### Task brief
Please repeat, unchanged, the lines at the top of the listing below, ending with the one that has "investigates the current".

____

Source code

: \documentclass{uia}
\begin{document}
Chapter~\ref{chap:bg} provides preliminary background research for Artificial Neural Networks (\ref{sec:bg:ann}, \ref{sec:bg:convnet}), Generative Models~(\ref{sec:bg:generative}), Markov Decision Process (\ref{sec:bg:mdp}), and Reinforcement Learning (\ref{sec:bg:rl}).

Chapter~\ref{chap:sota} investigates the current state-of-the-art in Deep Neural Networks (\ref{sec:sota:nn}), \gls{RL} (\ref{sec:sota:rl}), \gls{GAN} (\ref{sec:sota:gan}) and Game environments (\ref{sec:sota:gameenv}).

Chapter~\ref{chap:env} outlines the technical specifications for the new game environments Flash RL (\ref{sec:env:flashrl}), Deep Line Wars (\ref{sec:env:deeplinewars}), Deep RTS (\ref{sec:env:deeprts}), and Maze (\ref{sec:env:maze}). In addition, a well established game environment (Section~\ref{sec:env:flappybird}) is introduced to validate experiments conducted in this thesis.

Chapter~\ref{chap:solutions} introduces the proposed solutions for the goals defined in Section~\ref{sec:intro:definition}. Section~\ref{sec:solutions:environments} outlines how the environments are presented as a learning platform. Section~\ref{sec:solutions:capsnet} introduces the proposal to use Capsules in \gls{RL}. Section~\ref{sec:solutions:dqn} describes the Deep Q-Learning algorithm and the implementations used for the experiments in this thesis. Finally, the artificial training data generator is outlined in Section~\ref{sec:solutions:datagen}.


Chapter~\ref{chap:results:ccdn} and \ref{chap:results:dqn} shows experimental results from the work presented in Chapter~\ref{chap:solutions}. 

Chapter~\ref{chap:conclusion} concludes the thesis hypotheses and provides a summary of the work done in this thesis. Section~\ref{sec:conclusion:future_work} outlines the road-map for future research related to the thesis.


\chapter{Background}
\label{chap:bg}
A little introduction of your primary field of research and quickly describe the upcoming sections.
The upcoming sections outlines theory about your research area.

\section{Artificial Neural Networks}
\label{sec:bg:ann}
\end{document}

____

### Answer to this exercise
Source code

: \documentclass{uia}
\begin{document}
Chapter~\ref{chap:bg} provides preliminary background research for Artificial Neural Networks (\ref{sec:bg:ann}, \ref{sec:bg:convnet}), Generative Models~(\ref{sec:bg:generative}), Markov Decision Process (\ref{sec:bg:mdp}), and Reinforcement Learning (\ref{sec:bg:rl}).

Chapter~\ref{chap:sota} investigates the current state-of-the-art in Deep Neural Networks (\ref{sec:sota:nn}), \gls{RL} (\ref{sec:sota:rl}), \gls{GAN} (\ref{sec:sota:gan}) and Game environments (\ref{sec:sota:gameenv}).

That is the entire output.